The plants seemed to enjoy themselves, and by 2012, the spring flowers – tulips, violets and iris were the first colour.
In the late fall of 2011, we were obliged to remove the trees from the forecourt. Austrian pines have a relativly short life expectancy and ours were over thirty years old (we counted the rings!) and rot had started to set in.

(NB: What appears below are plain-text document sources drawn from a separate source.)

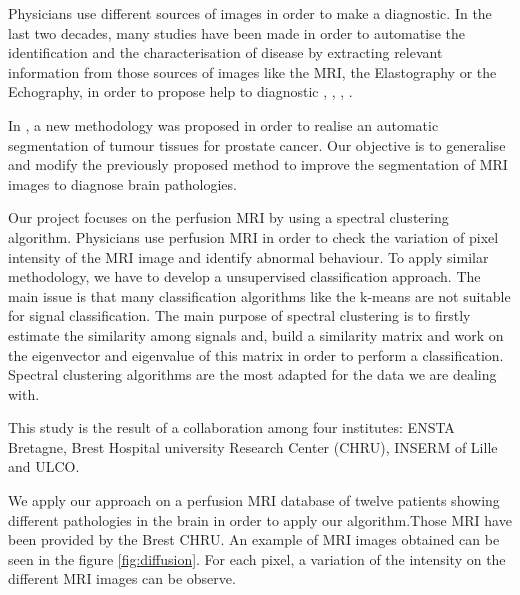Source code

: Physicians use different sources of images in order to make a diagnostic. In the last two decades, many studies have been made in order to automatise the identification and the characterisation of disease by extracting relevant information from those sources of images like the MRI, the Elastography or the Echography, in order to propose help to diagnostic \cite{tartare2014contribution}, \cite{schmitt2011characterization}, \cite{schmitt2013shear}, \cite{ophir1991elastography}.

In \cite{tartare2014contribution}, a new methodology was proposed in order to realise an automatic segmentation of tumour tissues for prostate cancer. Our objective is to generalise and modify the previously proposed method to improve the segmentation of MRI images to diagnose brain pathologies.

Our project focuses on the perfusion MRI by using a spectral clustering algorithm. Physicians use perfusion MRI in order to check the variation of pixel intensity of the MRI image and identify abnormal behaviour. To apply similar methodology, we have to develop a unsupervised classification approach. The main issue is that many classification algorithms like the k-means are not suitable for signal classification. The main purpose of spectral clustering is to firstly estimate the similarity among signals and, build a similarity matrix and work on the eigenvector and eigenvalue of this matrix in order to perform a classification. Spectral clustering algorithms are the most adapted for the data we are dealing with.

This study is the result of a collaboration among four institutes: ENSTA Bretagne, Brest Hospital university Research Center (CHRU), INSERM of Lille and ULCO.

We apply our approach on a perfusion MRI database of twelve patients showing different pathologies in the brain in order to apply our algorithm.Those MRI have been provided by the Brest CHRU. An example of MRI images obtained can be seen in the figure \ref{fig:diffusion}. For each pixel, a variation of the intensity on the different MRI images can be observe.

The result can be seen in this photograph, taken from the windows of our new reading room on the second floor.
We are proud to host the heritage sign commemorating Sir John A. MacDonald's early career in Picton, seen here surrounded by summer blooms in the planetrs and Marc Bourdon's granite sculpture.
While some of the bigger shrubs attract the visitor's eye, our border flowers are an intrinsic esthetical part of the design.
At the rear of our property, overlooking Benson Park, the fence on the floodwall gave us a marvelous opportunity to encourage rambling roses – there are days when there is more red than green visible to our visitors.